What the task requires: Make an exact transcript of the lines in the data below, starting with the one containing "instrumentales y reglas" and going on through the one containing "(0.75)\textbackslash nTest: ... \\", with both included and the pictures left out.

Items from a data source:
= = = = = = =

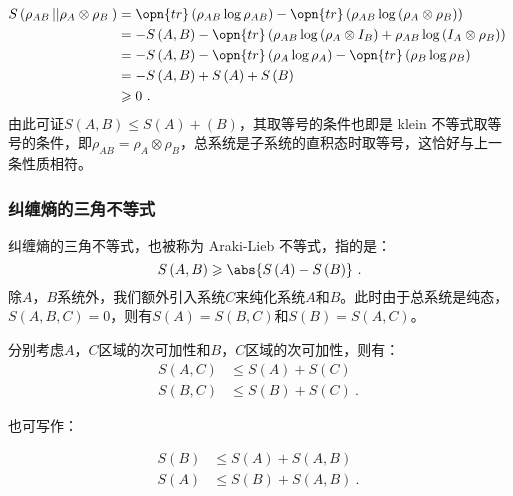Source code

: \begin{equation}
\begin{aligned}
S\left(\rho_{AB}\left|\left|\rho_A\otimes\rho_B\right.\right.\right)&= \opn{tr}\left(\rho_{AB}\log\rho_{AB}\right) - \opn{tr}\left(\rho_{AB}\log\left(\rho_A\otimes\rho_B\right)\right) \\
&= -S\left(A,B\right) - \opn{tr}\left(\rho_{AB}\log\left(\rho_A\otimes I_B\right) + \rho_{AB}\log\left(I_A\otimes\rho_B\right)\right) \\
&= -S\left(A,B\right) - \opn{tr}\left(\rho_A\log\rho_A\right) - \opn{tr}\left(\rho_B\log\rho_B\right) \\
&= -S\left(A,B\right) + S\left(A\right) + S\left(B\right) \\
&\geqslant 0~.
\end{aligned}~
\end{equation}
由此可证$S\left(A,B\right)\leqslant S\left(A\right) + \left(B\right)$，其取等号的条件也即是 klein 不等式取等号的条件，即$\rho_{AB} = \rho_A\otimes \rho_B$，总系统是子系统的直积态时取等号，这恰好与上一条性质相符。

\subsubsection{纠缠熵的三角不等式}

纠缠熵的三角不等式，也被称为 Araki-Lieb 不等式，指的是：
\begin{equation}
S\left(A,B\right)\geqslant\abs{S\left(A\right) - S\left(B\right)}~.
\end{equation}
除$A$，$B$系统外，我们额外引入系统$C$来纯化系统$A$和$B$。此时由于总系统是纯态，$S\left(A,B,C\right) = 0$，则有$S\left(A\right) = S\left(B,C\right)$和$S\left(B\right) = S\left(A,C\right)$。

分别考虑$A$，$C$区域的次可加性和$B$，$C$区域的次可加性，则有：
\begin{equation}
\begin{aligned}
S\left(A,C\right)&\leqslant S\left(A\right)+S\left(C\right) \\
S\left(B,C\right)&\leqslant S\left(B\right)+S\left(C\right)~.
\end{aligned}~
\end{equation}

也可写作：

\begin{equation}
\begin{aligned}
S\left(B\right)&\leqslant S\left(A\right) + S\left(A,B\right) \\
S\left(A\right)&\leqslant S\left(B\right) + S\left(A,B\right)~.
\end{aligned}~
\end{equation}

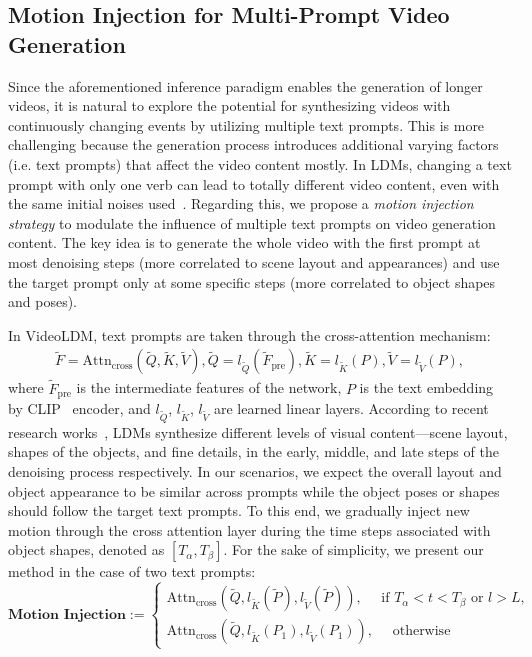 \subsection{Motion Injection for Multi-Prompt Video Generation}
\label{subsec:multi-prompt}

Since the aforementioned inference paradigm enables the generation of longer videos, it is natural to explore the potential for synthesizing videos with continuously changing events by utilizing multiple text prompts. This is more challenging because the generation process introduces additional varying factors (i.e. text prompts) that affect the video content mostly. In LDMs, changing a text prompt with only one verb can lead to totally different video content, even with the same initial noises used~\citep{cao2023masactrl}. 
%
Regarding this, we propose a \textit{motion injection strategy} to modulate the influence of multiple text prompts on video generation content. The key idea is to generate the whole video with the first prompt at most denoising steps (more correlated to scene layout and appearances) and use the target prompt only at some specific steps (more correlated to object shapes and poses).

In VideoLDM, text prompts are taken through the cross-attention mechanism:
%
\begin{gather}
\widetilde{F} = \mathrm{Attn}_{\text{cross}}(\widetilde{Q}, \widetilde{K}, \widetilde{V}), \widetilde{Q}=l_{\widetilde{Q}}\left(\widetilde{F}_\mathrm{pre}\right), \widetilde{K}=l_{\widetilde{K}}(P), \widetilde{V}=l_{\widetilde{V}}(P),
\end{gather}
where $\widetilde{F}_\text{pre}$ is the intermediate features of the network, $P$ is the text embedding by CLIP~\citep{meila2022learning} encoder, and $l_{\widetilde{Q}}$, $l_{\widetilde{K}}$, $l_{\widetilde{V}}$ are learned linear layers. According to recent research works~\citep{balji2022ediff,cao2023masactrl}, LDMs synthesize different levels of visual content---scene layout, shapes of the objects, and fine details, in the early, middle, and late steps of the denoising process respectively. In our scenarios, we expect the overall layout and object appearance to be similar across prompts while the object poses or shapes should follow the target text prompts. To this end, we gradually inject new motion through the cross attention layer during the time steps associated with object shapes, denoted as $[T_{\alpha}, T_{\beta}]$. For the sake of simplicity, we present our method in the case of two text prompts:
%
\begin{equation}
\textbf{Motion Injection}:=\left\{\begin{array}{l}
\mathrm{Attn}_{\text{cross}}\left(\widetilde{Q}, l_{\widetilde{K}}(\widetilde{P}), l_{\widetilde{V}}(\widetilde{P})\right), \quad \text { if } T_{\alpha} < t < T_{\beta} \text { or } l > L, \\
\mathrm{Attn}_{\text{cross}}(\widetilde{Q}, l_{\widetilde{K}}(P_1), l_{\widetilde{V}}(P_1)), \quad \text { otherwise }
\end{array}\right.
\label{eq:mj_1}
\end{equation}%

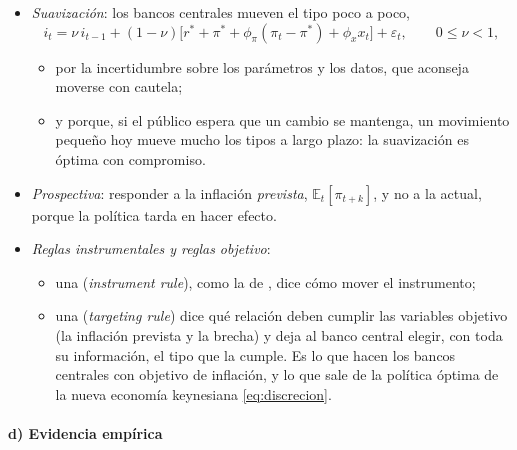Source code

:\documentclass[11pt]{article}
\begin{document}
\begin{itemize}
\item \emph{Suavización}: los bancos centrales mueven el tipo poco a poco,
  $$i_t=\nu\,i_{t-1}+(1-\nu)\big[r^*+\pi^*+\phi_\pi(\pi_t-\pi^*)+\phi_x x_t\big]+\varepsilon_t,\qquad 0\leq\nu<1 ,$$
  \begin{itemize}
  \item por la incertidumbre sobre los parámetros y los datos, que aconseja moverse con cautela\nocite{Brainard1967Uncertainty,Sack2000Does};
  \item y porque, si el público espera que un cambio se mantenga, un movimiento pequeño hoy mueve mucho los tipos a largo plazo: la suavización es óptima con compromiso\nocite{Woodford2003Optimal}.
  \end{itemize}
\item \emph{Prospectiva}: responder a la inflación \emph{prevista}, $\mathbb{E}_t[\pi_{t+k}]$, y no a la actual, porque la política tarda en hacer efecto\nocite{ClaridaGaliGertler2000Rules}.
\item \emph{Reglas instrumentales y reglas objetivo}\nocite{Svensson2003What}:
  \begin{itemize}
  \item una  (\emph{instrument rule}), como la de , dice cómo mover el instrumento;
  \item una  (\emph{targeting rule}) dice qué relación deben cumplir las variables objetivo (la inflación prevista y la brecha) y deja al banco central elegir, con toda su información, el tipo que la cumple. Es lo que hacen los bancos centrales con objetivo de inflación, y lo que sale de la política óptima de la nueva economía keynesiana \eqref{eq:discrecion}.
  \end{itemize}
\end{itemize}

\paragraph{d) Evidencia empírica}
\end{document}
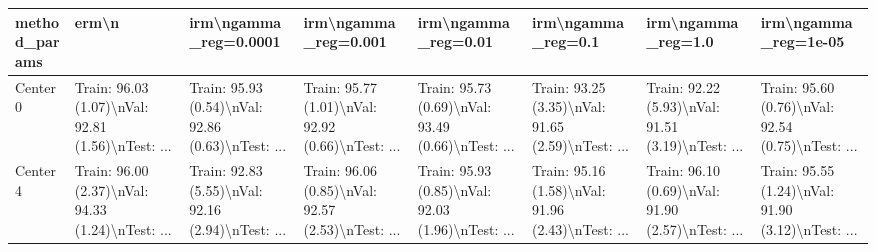\begin{tabular}{llllllll}
\toprule
method\_params &                                              erm\textbackslash n &                              irm\textbackslash ngamma\_reg=0.0001 &                               irm\textbackslash ngamma\_reg=0.001 &                                irm\textbackslash ngamma\_reg=0.01 &                                 irm\textbackslash ngamma\_reg=0.1 &                                 irm\textbackslash ngamma\_reg=1.0 &                               irm\textbackslash ngamma\_reg=1e-05 \\
\midrule
Center 0 &  Train: 96.03 (1.07)\textbackslash nVal: 92.81 (1.56)\textbackslash nTest: ... &  Train: 95.93 (0.54)\textbackslash nVal: 92.86 (0.63)\textbackslash nTest: ... &  Train: 95.77 (1.01)\textbackslash nVal: 92.92 (0.66)\textbackslash nTest: ... &  Train: 95.73 (0.69)\textbackslash nVal: 93.49 (0.66)\textbackslash nTest: ... &  Train: 93.25 (3.35)\textbackslash nVal: 91.65 (2.59)\textbackslash nTest: ... &  Train: 92.22 (5.93)\textbackslash nVal: 91.51 (3.19)\textbackslash nTest: ... &  Train: 95.60 (0.76)\textbackslash nVal: 92.54 (0.75)\textbackslash nTest: ... \\
Center 4 &  Train: 96.00 (2.37)\textbackslash nVal: 94.33 (1.24)\textbackslash nTest: ... &  Train: 92.83 (5.55)\textbackslash nVal: 92.16 (2.94)\textbackslash nTest: ... &  Train: 96.06 (0.85)\textbackslash nVal: 92.57 (2.53)\textbackslash nTest: ... &  Train: 95.93 (0.85)\textbackslash nVal: 92.03 (1.96)\textbackslash nTest: ... &  Train: 95.16 (1.58)\textbackslash nVal: 91.96 (2.43)\textbackslash nTest: ... &  Train: 96.10 (0.69)\textbackslash nVal: 91.90 (2.57)\textbackslash nTest: ... &  Train: 95.55 (1.24)\textbackslash nVal: 91.90 (3.12)\textbackslash nTest: ... \\
\bottomrule
\end{tabular}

= = = = = = =

Response below:
\item \emph{Reglas instrumentales y reglas objetivo}\nocite{Svensson2003What}:
  \begin{itemize}
  \item una  (\emph{instrument rule}), como la de , dice cómo mover el instrumento;
  \item una  (\emph{targeting rule}) dice qué relación deben cumplir las variables objetivo (la inflación prevista y la brecha) y deja al banco central elegir, con toda su información, el tipo que la cumple. Es lo que hacen los bancos centrales con objetivo de inflación, y lo que sale de la política óptima de la nueva economía keynesiana \eqref{eq:discrecion}.
  \end{itemize}
\end{itemize}

\paragraph{d) Evidencia empírica}
\end{document}
\begin{tabular}{llllllll}
\toprule
method\_params &                                              erm\textbackslash n &                              irm\textbackslash ngamma\_reg=0.0001 &                               irm\textbackslash ngamma\_reg=0.001 &                                irm\textbackslash ngamma\_reg=0.01 &                                 irm\textbackslash ngamma\_reg=0.1 &                                 irm\textbackslash ngamma\_reg=1.0 &                               irm\textbackslash ngamma\_reg=1e-05 \\
\midrule
Center 0 &  Train: 96.03 (1.07)\textbackslash nVal: 92.81 (1.56)\textbackslash nTest: ... &  Train: 95.93 (0.54)\textbackslash nVal: 92.86 (0.63)\textbackslash nTest: ... &  Train: 95.77 (1.01)\textbackslash nVal: 92.92 (0.66)\textbackslash nTest: ... &  Train: 95.73 (0.69)\textbackslash nVal: 93.49 (0.66)\textbackslash nTest: ... &  Train: 93.25 (3.35)\textbackslash nVal: 91.65 (2.59)\textbackslash nTest: ... &  Train: 92.22 (5.93)\textbackslash nVal: 91.51 (3.19)\textbackslash nTest: ... &  Train: 95.60 (0.76)\textbackslash nVal: 92.54 (0.75)\textbackslash nTest: ... \\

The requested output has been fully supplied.